**Your objective:**
Scan the records below for the line containing "(University of London)" and the line containing "Personal Success (IBM)". Copy both, plus every line between, exactly.

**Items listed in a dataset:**
━━━━━━━━
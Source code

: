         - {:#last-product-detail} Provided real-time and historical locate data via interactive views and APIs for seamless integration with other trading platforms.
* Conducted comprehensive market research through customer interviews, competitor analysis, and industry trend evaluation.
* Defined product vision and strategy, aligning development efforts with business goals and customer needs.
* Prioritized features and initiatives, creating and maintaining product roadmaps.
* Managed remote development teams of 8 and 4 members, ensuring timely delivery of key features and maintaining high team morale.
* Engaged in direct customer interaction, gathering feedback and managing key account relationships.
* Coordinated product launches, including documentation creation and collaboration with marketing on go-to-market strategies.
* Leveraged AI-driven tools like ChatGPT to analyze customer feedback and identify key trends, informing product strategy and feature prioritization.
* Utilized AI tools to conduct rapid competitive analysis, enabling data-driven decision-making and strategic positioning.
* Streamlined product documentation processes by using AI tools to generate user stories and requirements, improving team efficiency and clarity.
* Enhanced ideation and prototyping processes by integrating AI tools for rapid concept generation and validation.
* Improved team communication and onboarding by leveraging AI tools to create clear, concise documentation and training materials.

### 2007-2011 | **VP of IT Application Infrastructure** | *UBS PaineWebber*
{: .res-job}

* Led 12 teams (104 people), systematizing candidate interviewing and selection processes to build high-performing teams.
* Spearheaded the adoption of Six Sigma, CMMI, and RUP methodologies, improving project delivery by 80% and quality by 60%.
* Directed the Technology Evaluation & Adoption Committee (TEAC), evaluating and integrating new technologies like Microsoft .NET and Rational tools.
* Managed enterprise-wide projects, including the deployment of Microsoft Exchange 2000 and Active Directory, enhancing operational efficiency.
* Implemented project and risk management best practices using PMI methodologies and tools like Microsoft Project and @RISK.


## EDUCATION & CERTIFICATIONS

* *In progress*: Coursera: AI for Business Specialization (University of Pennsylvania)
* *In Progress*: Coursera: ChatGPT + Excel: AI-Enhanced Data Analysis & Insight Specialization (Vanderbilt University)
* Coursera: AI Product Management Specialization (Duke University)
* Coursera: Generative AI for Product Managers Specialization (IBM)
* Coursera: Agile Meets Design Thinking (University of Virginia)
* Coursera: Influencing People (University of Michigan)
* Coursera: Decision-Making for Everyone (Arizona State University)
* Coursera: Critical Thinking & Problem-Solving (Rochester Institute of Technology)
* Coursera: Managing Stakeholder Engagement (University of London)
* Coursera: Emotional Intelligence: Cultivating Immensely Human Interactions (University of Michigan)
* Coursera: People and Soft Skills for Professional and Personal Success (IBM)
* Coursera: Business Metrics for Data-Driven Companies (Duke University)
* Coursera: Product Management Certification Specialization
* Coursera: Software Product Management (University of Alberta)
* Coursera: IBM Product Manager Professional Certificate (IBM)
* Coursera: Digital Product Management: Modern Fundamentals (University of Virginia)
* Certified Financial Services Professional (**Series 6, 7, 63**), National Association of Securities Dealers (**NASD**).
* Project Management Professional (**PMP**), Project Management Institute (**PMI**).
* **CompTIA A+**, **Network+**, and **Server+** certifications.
━━━━━━━━
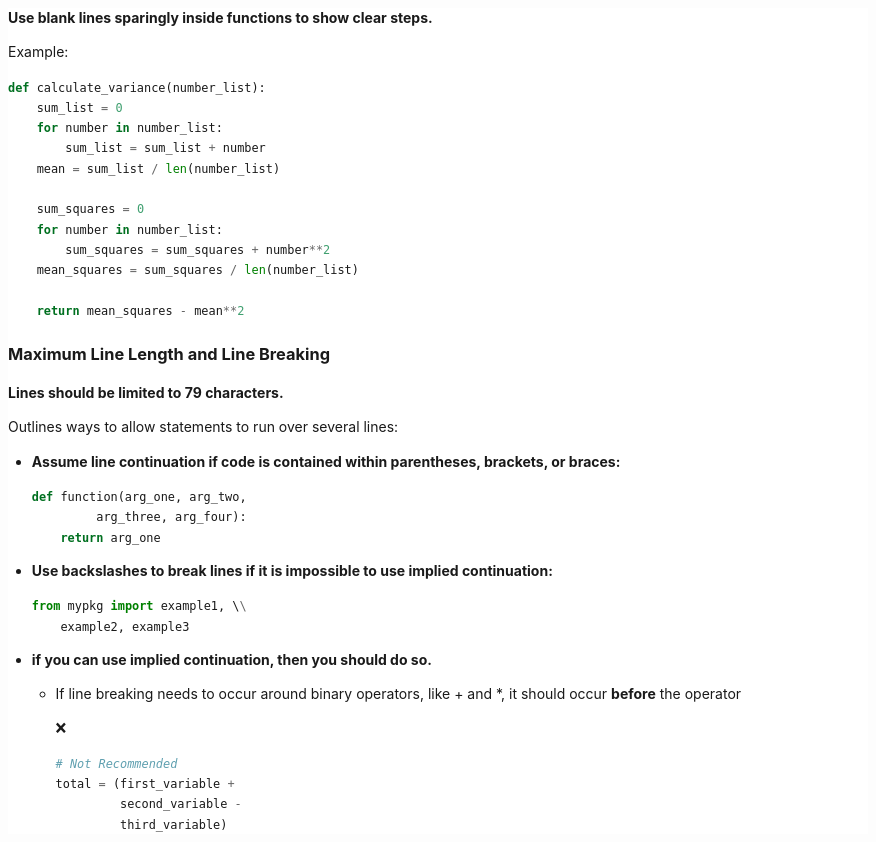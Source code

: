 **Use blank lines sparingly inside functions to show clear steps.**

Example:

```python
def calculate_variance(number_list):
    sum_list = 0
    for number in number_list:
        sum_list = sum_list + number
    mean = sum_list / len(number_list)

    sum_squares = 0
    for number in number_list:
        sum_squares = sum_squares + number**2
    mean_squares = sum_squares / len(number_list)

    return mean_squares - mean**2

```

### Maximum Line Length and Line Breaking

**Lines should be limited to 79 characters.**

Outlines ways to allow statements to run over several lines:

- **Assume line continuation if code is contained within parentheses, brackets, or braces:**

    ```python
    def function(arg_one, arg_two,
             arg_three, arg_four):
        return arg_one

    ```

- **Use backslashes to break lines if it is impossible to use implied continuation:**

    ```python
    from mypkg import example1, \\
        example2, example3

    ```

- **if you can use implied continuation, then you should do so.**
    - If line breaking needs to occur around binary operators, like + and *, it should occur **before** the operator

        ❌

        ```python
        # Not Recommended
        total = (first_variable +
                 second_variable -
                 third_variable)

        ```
━━━━━━━━
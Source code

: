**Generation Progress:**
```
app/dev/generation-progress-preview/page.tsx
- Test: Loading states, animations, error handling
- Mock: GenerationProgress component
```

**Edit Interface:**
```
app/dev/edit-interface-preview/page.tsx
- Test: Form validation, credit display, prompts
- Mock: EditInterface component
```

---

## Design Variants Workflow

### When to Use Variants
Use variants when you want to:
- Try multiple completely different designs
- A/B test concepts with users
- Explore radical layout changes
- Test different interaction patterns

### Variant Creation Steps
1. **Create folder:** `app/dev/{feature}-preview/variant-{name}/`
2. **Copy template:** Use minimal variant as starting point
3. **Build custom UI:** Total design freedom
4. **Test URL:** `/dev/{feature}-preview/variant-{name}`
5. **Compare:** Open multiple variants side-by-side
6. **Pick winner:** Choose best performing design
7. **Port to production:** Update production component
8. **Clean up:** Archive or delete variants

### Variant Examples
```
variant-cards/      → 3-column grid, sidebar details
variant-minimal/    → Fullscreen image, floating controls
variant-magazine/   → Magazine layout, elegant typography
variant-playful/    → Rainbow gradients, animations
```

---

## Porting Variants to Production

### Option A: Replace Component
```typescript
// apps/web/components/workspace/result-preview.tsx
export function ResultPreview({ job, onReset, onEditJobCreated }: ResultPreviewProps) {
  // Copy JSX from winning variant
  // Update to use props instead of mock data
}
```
━━━━━━━━
**Exercise result:**
* Coursera: Managing Stakeholder Engagement (University of London)
* Coursera: Emotional Intelligence: Cultivating Immensely Human Interactions (University of Michigan)
* Coursera: People and Soft Skills for Professional and Personal Success (IBM)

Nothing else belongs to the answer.